A U.S. District Court judge Tuesday ordered three federal agencies to “take all necessary measures” to better protect 40 endangered species in four national forests in Southern California.
Judge Marilyn Hall Patel’s action followed a 2009 federal court decision that management plans for the Angeles, Cleveland, Los Padres and San Bernardino national forests failed to ensure that human activities not jeopardize already-imperiled plants and animals.
Patel gave the U.S. Fish and Wildlife Service, the National Marine Fisheries Service and the U.S. Forest Service six months to develop and implement long-term safeguards for the 40 species, which include the California condor and California gnatcatcher. The forest managers will have to develop a comprehensive program to reduce activities threatening the survival of the few steelhead trout left in the Los Padres and Cleveland national forests.

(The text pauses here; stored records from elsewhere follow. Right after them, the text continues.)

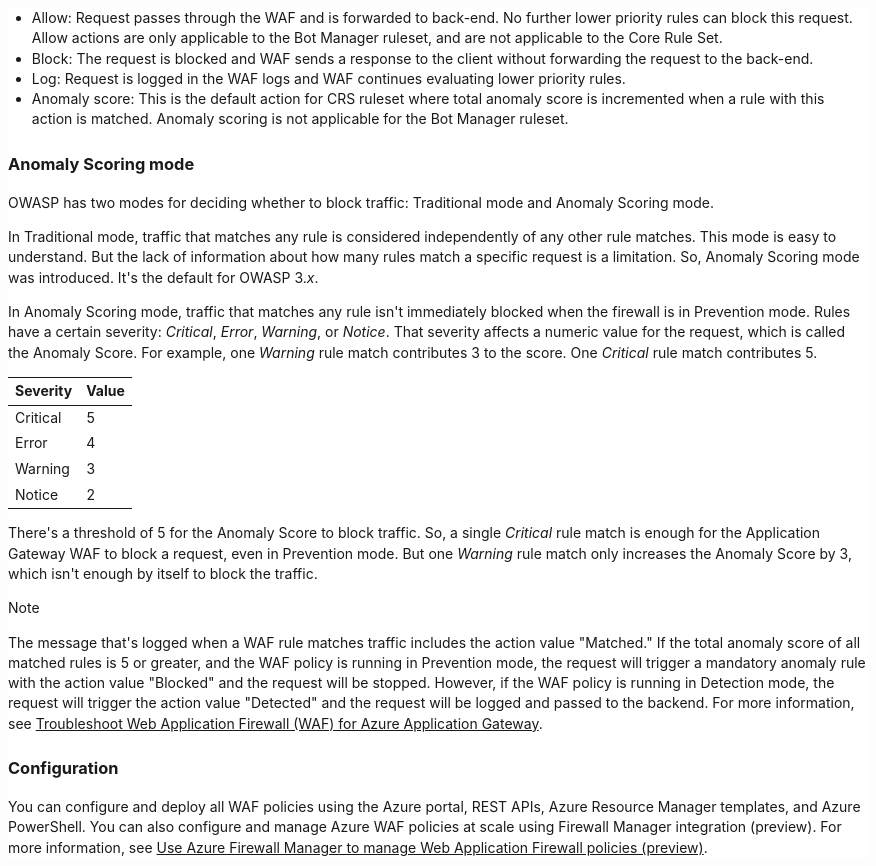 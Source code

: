 * Allow: Request passes through the WAF and is forwarded to back-end. No further lower priority rules can block this request. Allow actions are only applicable to the Bot Manager ruleset, and are not applicable to the Core Rule Set.
* Block: The request is blocked and WAF sends a response to the client without forwarding the request to the back-end.
* Log: Request is logged in the WAF logs and WAF continues evaluating lower priority rules.
* Anomaly score: This is the default action for CRS ruleset where total anomaly score is incremented when a rule with this action is matched. Anomaly scoring is not applicable for the Bot Manager ruleset.

### Anomaly Scoring mode

OWASP has two modes for deciding whether to block traffic: Traditional mode and Anomaly Scoring mode.

In Traditional mode, traffic that matches any rule is considered independently of any other rule matches. This mode is easy to understand. But the lack of information about how many rules match a specific request is a limitation. So, Anomaly Scoring mode was introduced. It's the default for OWASP 3.*x*.

In Anomaly Scoring mode, traffic that matches any rule isn't immediately blocked when the firewall is in Prevention mode. Rules have a certain severity: *Critical*, *Error*, *Warning*, or *Notice*. That severity affects a numeric value for the request, which is called the Anomaly Score. For example, one *Warning* rule match contributes 3 to the score. One *Critical* rule match contributes 5.

|Severity  |Value  |
|---------|---------|
|Critical     |5|
|Error        |4|
|Warning      |3|
|Notice       |2|

There's a threshold of 5 for the Anomaly Score to block traffic. So, a single *Critical* rule match is enough for the Application Gateway WAF to block a request, even in Prevention mode. But one *Warning* rule match only increases the Anomaly Score by 3, which isn't enough by itself to block the traffic.

> [!NOTE]
> The message that's logged when a WAF rule matches traffic includes the action value "Matched." If the total anomaly score of all matched rules is 5 or greater, and the WAF policy is running in Prevention mode, the request will trigger a mandatory anomaly rule with the action value "Blocked" and the request will be stopped. However, if the WAF policy is running in Detection mode, the request will trigger the action value "Detected" and the request will be logged and passed to the backend. For more information, see [Troubleshoot Web Application Firewall (WAF) for Azure Application Gateway](web-application-firewall-troubleshoot.md#understanding-waf-logs). 

### Configuration

You can configure and deploy all WAF policies using the Azure portal, REST APIs, Azure Resource Manager templates, and Azure PowerShell. You can also configure and manage Azure WAF policies at scale using Firewall Manager integration (preview). For more information, see [Use Azure Firewall Manager to manage Web Application Firewall policies (preview)](../shared/manage-policies.md).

They were also ordered to report on the impacts that suction dredge mining in the San Gabriel River has had on the Santa Ana sucker, and “explain why such mining should not be immediately halted.” Suction dredge mining, which is used to separate gold from stream gravel, harms water quality by spreading silt and sand.
Concrete river channels, dams and pollution caused by urban runoff have played roles in the suckers’ decline, scientists say. Today, the fish clings to existence in small, shaded stretches of the Santa Ana and San Gabriel rivers and Big Tujunga Creek.
Officials from the agencies were not immediately available for comment. Ileene Anderson, spokeswoman for the Center for Biological Diversity, which sued over the agencies’ forest management plans, said, “We’re ecstatic. We always felt we had a strong case, and on Tuesday, the judge agreed.”
Pending development of the new protection plans, Patel ordered the U.S. Forest Service to halt construction and public access in the vicinity of Williamson Rock and Little Rock Creek Road in the Angeles National Forest, popular hiking areas that are also home to endangered mountain yellow-legged frogs and arroyo toads. Both amphibians have lost nearly all their historic habitat.
Kim Delfino, California program director for the Defenders of Wildlife, said, “The lesson of this ruling is this: These federal agencies can no longer get by simply saying, ‘Nothing is going to happen to these species — trust us.’”
In addition to the condor and gnatcatcher, animals and plants expected to benefit from the ruling include the San Joaquin fox, Steller sea lion, Smith’s blue butterfly, ash-gray Indian paintbrush and bird-footed checkerbloom.